Substantia Nigra pars compacta dopamine neurons are integrated in the nigrostriatal pathways of the basal ganglia. They release dopamine in the striatum to modulate the activity of the different nuclei from the basal ganglia. Thus, those neurons are involved in motor control, as well as exploration and motivation behaviors. Dopamine release disruption, due to neurodegeneration, leads to various motor impairment (Parkinson Disease) and behavioral diseases. Dopamine release is controlled by the electrical activity of dopamine neurons. The firing pattern of these neurons is controlled by synaptic activity in vivo. They can present a regular firing called “pacemaking”, an irregular firing or a bursting firing. Only the pacemaking activity remains in vitro. This regular firing is therefore sustained and controlled by intrinsic conductances. However, the exact mechanism underlying Substantia Nigra pars compacta dopamine neurons pacemaking activity remains unclear. In fact, blocking one or few conductances only affects the firing frequency but it does not fully inhibit the spontaneous activity. In order to sustain such activity, it has been showed that a small inward current is activated during the slow depolarization phase between two action potentials in ventral tegmental area dopamine neurons (Khaliq and Bean, 2008). Given the similar properties within midbrain dopamine neurons being heterogenous, it is not excluded that their pacemaking is mediated by one and same conductance.

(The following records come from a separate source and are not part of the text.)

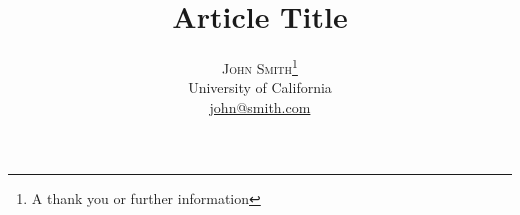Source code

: \documentclass[twoside]{article}\usepackage[]{graphicx}\usepackage[]{color}
\title{\vspace{-15mm}\fontsize{24pt}{10pt}\selectfont\textbf{Article Title}} %
\author{
\large
\textsc{John Smith}\thanks{A thank you or further information}\\[2mm] %
\normalsize University of California \\ %
\normalsize \href{mailto:john@smith.com}{john@smith.com} %
\vspace{-5mm}
}
\date{}
\begin{document}
\maketitle %

\thispagestyle{fancy} %





\begin{abstract}

\lipsum[1]

\end{abstract}




\end{document}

We investigated several potential candidates, including the unconventional conductance mediated by ω pores. We used the only known blockers of such pores, 1-(2,4-xylyl)guanidine (XG), in order to verify our hypothesis. We observed that this compound is able to selectively inhibit midbrain dopamine neurons pacemaking activity by blocking one target, without affecting either the burst activity nor the ion channels underlying action potentials. We also observed that the effect of XG still persists even when the pacemaking main modulators are being blocked. These results demonstrate that the XG-sensitive conductance is crucial to sustain the spontaneous activity in midbrain dopamine neurons. We next investigated the presence of ω pores but we did not observe evidence in favor of this hypothesis. However, we managed to isolate a XG-sensitive current occurring during the interspike interval corresponding the pacemaker current described by Khaliq and Bean. We characterized this current and found that it is sustained by Na+ and Cl-. Finally, we investigated whether this current was sustained by the dopamine transporter because it displays similar properties. We used transgenic mice lacking the dopamine transporter in dopamine neurons. We found that the absence of the transporter did not affect either the firing frequency nor XG effect on those neurons.
To conclude, even though we did not manage to identify the molecular target of XG, we emphasized a new conductance crucial to sustain pacemaking activity in midbrain dopamine neurons.